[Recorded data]
● ● ●
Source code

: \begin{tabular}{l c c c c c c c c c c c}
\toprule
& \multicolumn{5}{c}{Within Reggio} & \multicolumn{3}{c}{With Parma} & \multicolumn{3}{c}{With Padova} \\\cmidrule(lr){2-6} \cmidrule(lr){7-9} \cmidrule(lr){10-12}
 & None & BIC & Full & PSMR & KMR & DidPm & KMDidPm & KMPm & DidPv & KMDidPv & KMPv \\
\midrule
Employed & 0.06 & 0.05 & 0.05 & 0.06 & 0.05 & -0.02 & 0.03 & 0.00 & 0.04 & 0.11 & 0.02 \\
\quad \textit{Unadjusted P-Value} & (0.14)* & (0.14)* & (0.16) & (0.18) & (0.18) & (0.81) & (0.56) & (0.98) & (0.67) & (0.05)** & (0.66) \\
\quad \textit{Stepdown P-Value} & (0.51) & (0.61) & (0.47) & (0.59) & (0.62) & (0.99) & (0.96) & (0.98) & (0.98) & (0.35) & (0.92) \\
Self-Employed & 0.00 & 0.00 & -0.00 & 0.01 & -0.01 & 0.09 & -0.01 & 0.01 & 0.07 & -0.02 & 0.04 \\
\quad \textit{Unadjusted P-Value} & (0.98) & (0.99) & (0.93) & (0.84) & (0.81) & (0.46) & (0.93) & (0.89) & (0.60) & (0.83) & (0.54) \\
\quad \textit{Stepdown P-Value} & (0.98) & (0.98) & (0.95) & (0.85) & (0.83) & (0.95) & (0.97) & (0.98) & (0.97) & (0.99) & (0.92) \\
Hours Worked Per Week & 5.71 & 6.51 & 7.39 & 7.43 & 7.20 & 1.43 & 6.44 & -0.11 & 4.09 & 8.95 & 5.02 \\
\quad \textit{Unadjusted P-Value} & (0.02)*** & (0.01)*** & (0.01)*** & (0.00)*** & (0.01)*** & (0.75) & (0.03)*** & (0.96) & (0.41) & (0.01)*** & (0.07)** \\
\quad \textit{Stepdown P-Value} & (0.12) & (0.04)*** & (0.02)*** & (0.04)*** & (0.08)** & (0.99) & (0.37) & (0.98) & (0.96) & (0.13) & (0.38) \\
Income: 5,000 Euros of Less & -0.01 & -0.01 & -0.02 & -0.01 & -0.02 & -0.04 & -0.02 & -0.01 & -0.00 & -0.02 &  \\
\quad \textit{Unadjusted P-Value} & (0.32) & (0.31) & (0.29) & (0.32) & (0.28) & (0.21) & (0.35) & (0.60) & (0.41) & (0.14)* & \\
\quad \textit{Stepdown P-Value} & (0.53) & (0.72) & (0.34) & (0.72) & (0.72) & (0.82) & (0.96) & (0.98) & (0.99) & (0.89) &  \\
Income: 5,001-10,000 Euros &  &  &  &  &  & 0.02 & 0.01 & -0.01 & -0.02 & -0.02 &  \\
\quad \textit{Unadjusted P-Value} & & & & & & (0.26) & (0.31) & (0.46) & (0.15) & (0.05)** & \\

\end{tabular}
● ● ●
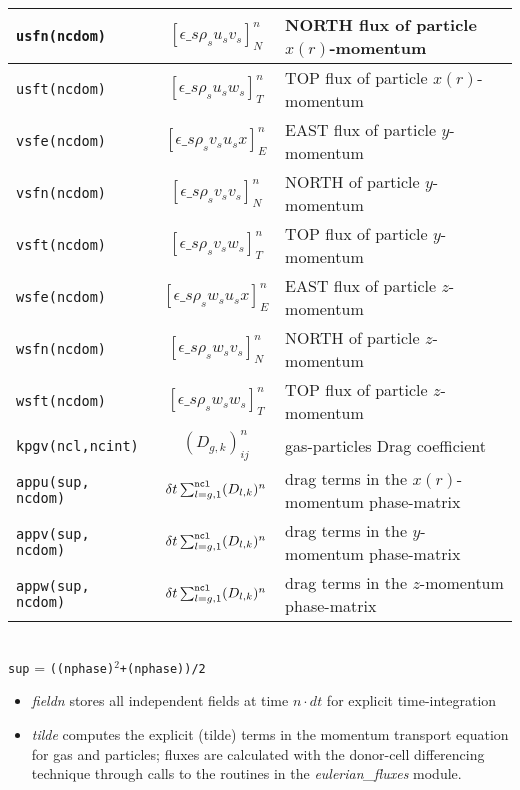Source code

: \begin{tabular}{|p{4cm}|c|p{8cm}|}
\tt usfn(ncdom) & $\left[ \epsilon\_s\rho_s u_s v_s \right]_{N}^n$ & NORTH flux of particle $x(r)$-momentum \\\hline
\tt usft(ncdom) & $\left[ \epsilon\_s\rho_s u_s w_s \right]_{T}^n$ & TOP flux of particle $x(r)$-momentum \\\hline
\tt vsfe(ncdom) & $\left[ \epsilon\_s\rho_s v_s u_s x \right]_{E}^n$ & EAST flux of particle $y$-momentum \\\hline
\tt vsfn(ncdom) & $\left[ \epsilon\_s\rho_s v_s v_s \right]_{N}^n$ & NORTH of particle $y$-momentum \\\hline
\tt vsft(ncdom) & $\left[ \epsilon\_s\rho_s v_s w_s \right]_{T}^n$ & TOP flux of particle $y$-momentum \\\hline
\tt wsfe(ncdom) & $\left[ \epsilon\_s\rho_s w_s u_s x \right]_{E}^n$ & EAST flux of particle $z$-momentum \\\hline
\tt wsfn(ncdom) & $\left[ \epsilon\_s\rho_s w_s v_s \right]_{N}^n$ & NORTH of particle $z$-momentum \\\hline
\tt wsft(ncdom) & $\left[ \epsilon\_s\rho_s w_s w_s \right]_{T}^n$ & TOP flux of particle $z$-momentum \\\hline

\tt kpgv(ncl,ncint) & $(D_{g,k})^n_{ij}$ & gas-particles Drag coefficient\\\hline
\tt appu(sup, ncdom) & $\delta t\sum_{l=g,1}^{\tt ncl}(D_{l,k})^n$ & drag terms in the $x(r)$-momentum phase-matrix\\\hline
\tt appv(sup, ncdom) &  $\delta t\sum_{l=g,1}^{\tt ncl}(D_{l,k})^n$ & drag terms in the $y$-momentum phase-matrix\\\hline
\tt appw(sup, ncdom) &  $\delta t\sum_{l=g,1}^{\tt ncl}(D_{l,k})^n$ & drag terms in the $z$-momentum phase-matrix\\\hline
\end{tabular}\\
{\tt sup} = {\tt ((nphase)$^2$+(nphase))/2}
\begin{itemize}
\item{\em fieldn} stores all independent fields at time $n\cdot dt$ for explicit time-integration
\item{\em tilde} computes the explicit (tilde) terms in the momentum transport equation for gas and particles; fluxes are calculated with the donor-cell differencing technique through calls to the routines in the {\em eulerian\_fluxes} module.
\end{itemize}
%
● ● ●
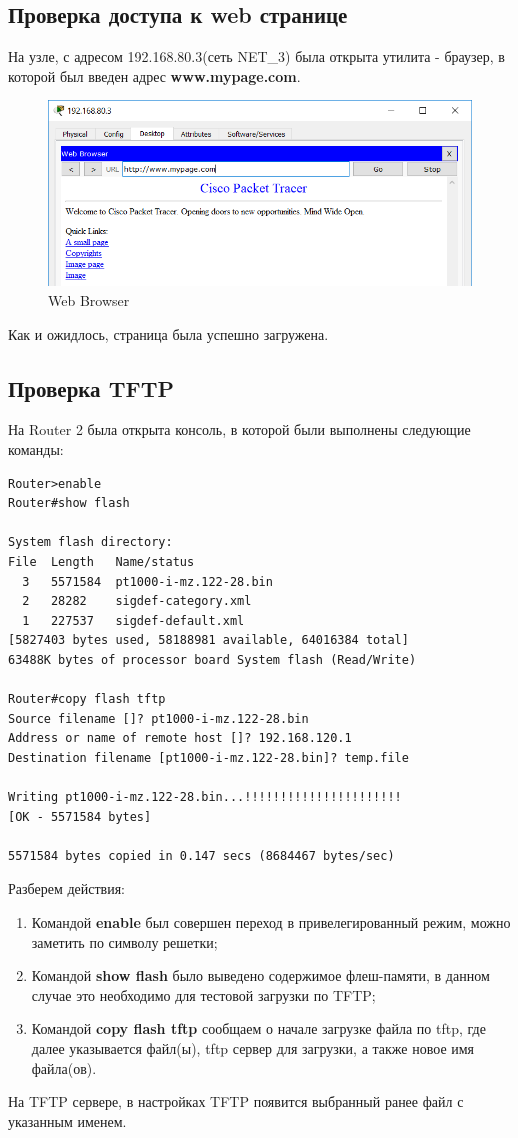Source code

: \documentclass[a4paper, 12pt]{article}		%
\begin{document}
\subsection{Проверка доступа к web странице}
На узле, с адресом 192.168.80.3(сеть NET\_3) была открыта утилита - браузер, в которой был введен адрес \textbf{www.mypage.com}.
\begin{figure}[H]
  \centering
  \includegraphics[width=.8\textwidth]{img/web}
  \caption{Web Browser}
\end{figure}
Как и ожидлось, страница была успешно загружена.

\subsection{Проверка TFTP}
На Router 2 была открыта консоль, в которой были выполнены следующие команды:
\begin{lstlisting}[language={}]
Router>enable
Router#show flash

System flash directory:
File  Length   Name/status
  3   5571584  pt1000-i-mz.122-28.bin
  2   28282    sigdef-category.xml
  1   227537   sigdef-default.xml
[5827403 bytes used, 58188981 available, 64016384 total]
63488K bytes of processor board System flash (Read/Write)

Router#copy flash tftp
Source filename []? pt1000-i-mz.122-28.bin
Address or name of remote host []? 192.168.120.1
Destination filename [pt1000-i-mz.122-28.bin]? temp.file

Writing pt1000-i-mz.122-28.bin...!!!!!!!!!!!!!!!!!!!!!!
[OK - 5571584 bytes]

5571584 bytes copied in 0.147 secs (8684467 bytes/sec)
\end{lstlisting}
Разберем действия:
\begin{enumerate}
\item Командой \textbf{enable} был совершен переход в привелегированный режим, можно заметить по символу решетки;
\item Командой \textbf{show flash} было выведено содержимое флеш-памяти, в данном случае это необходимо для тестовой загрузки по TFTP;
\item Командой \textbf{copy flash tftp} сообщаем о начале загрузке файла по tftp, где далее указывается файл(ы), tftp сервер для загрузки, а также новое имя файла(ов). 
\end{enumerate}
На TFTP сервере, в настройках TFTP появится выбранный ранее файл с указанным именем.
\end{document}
● ● ●
=== Your instructions ===
Among the entries, count the lines that hold "copy". Reply with the count only.

=== Answer box ===
2